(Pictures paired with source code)
-=-=-
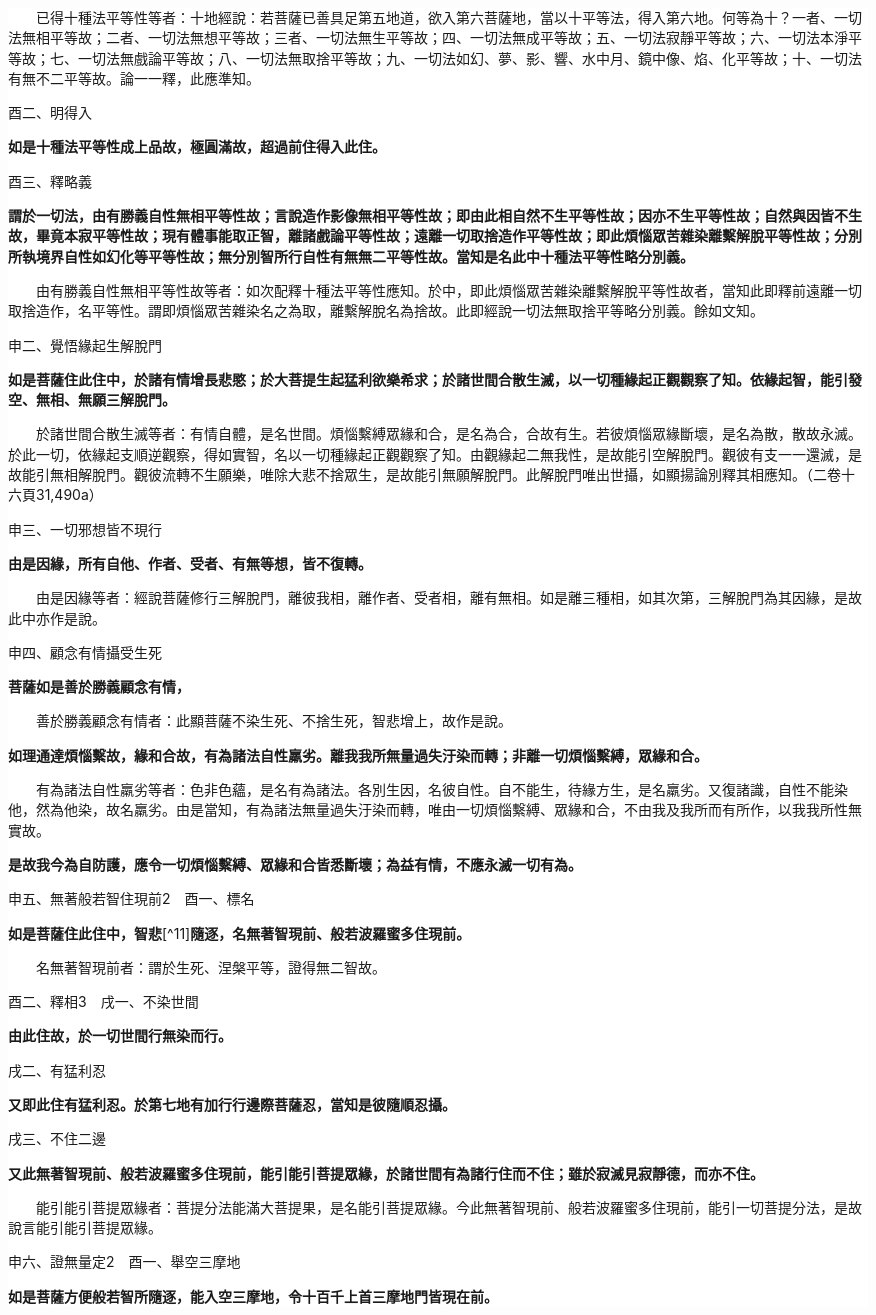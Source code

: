 　　已得十種法平等性等者：十地經說：若菩薩已善具足第五地道，欲入第六菩薩地，當以十平等法，得入第六地。何等為十？一者、一切法無相平等故；二者、一切法無想平等故；三者、一切法無生平等故；四、一切法無成平等故；五、一切法寂靜平等故；六、一切法本淨平等故；七、一切法無戲論平等故；八、一切法無取捨平等故；九、一切法如幻、夢、影、響、水中月、鏡中像、焰、化平等故；十、一切法有無不二平等故。論一一釋，此應準知。

酉二、明得入

**如是十種法平等性成上品故，極圓滿故，超過前住得入此住。**

酉三、釋略義

**謂於一切法，由有勝義自性無相平等性故；言說造作影像無相平等性故；即由此相自然不生平等性故；因亦不生平等性故；自然與因皆不生故，畢竟本寂平等性故；現有體事能取正智，離諸戲論平等性故；遠離一切取捨造作平等性故；即此煩惱眾苦雜染離繫解脫平等性故；分別所執境界自性如幻化等平等性故；無分別智所行自性有無無二平等性故。當知是名此中十種法平等性略分別義。**

　　由有勝義自性無相平等性故等者：如次配釋十種法平等性應知。於中，即此煩惱眾苦雜染離繫解脫平等性故者，當知此即釋前遠離一切取捨造作，名平等性。謂即煩惱眾苦雜染名之為取，離繫解脫名為捨故。此即經說一切法無取捨平等略分別義。餘如文知。

申二、覺悟緣起生解脫門

**如是菩薩住此住中，於諸有情增長悲愍；於大菩提生起猛利欲樂希求；於諸世間合散生滅，以一切種緣起正觀觀察了知。依緣起智，能引發空、無相、無願三解脫門。**

　　於諸世間合散生滅等者：有情自體，是名世間。煩惱繫縛眾緣和合，是名為合，合故有生。若彼煩惱眾緣斷壞，是名為散，散故永滅。於此一切，依緣起支順逆觀察，得如實智，名以一切種緣起正觀觀察了知。由觀緣起二無我性，是故能引空解脫門。觀彼有支一一還滅，是故能引無相解脫門。觀彼流轉不生願樂，唯除大悲不捨眾生，是故能引無願解脫門。此解脫門唯出世攝，如顯揚論別釋其相應知。（二卷十六頁31,490a）

申三、一切邪想皆不現行

**由是因緣，所有自他、作者、受者、有無等想，皆不復轉。**

　　由是因緣等者：經說菩薩修行三解脫門，離彼我相，離作者、受者相，離有無相。如是離三種相，如其次第，三解脫門為其因緣，是故此中亦作是說。

申四、顧念有情攝受生死

**菩薩如是善於勝義顧念有情，**

　　善於勝義顧念有情者：此顯菩薩不染生死、不捨生死，智悲增上，故作是說。

**如理通達煩惱繫故，緣和合故，有為諸法自性羸劣。離我我所無量過失汙染而轉；非離一切煩惱繫縛，眾緣和合。**

　　有為諸法自性羸劣等者：色非色蘊，是名有為諸法。各別生因，名彼自性。自不能生，待緣方生，是名羸劣。又復諸識，自性不能染他，然為他染，故名羸劣。由是當知，有為諸法無量過失汙染而轉，唯由一切煩惱繫縛、眾緣和合，不由我及我所而有所作，以我我所性無實故。

**是故我今為自防護，應令一切煩惱繫縛、眾緣和合皆悉斷壞；為益有情，不應永滅一切有為。**

申五、無著般若智住現前2　酉一、標名

**如是菩薩住此住中，智悲**[^11]**隨逐，名無著智現前、般若波羅蜜多住現前。**

　　名無著智現前者：謂於生死、涅槃平等，證得無二智故。

酉二、釋相3　戌一、不染世間

**由此住故，於一切世間行無染而行。**

戌二、有猛利忍

**又即此住有猛利忍。於第七地有加行行邊際菩薩忍，當知是彼隨順忍攝。**

戌三、不住二邊

**又此無著智現前、般若波羅蜜多住現前，能引能引菩提眾緣，於諸世間有為諸行住而不住；雖於寂滅見寂靜德，而亦不住。**

　　能引能引菩提眾緣者：菩提分法能滿大菩提果，是名能引菩提眾緣。今此無著智現前、般若波羅蜜多住現前，能引一切菩提分法，是故說言能引能引菩提眾緣。

申六、證無量定2　酉一、舉空三摩地

**如是菩薩方便般若智所隨逐，能入空三摩地，令十百千上首三摩地門皆現在前。**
-=-=-
Your answer should consist only of the lines above between the line holding "申四、顧念有情攝受生死" and the line holding "有為諸法自性羸劣等者：色非色", inclusive, each transcribed exactly.

Result of this task -
申四、顧念有情攝受生死

**菩薩如是善於勝義顧念有情，**

　　善於勝義顧念有情者：此顯菩薩不染生死、不捨生死，智悲增上，故作是說。

**如理通達煩惱繫故，緣和合故，有為諸法自性羸劣。離我我所無量過失汙染而轉；非離一切煩惱繫縛，眾緣和合。**

　　有為諸法自性羸劣等者：色非色蘊，是名有為諸法。各別生因，名彼自性。自不能生，待緣方生，是名羸劣。又復諸識，自性不能染他，然為他染，故名羸劣。由是當知，有為諸法無量過失汙染而轉，唯由一切煩惱繫縛、眾緣和合，不由我及我所而有所作，以我我所性無實故。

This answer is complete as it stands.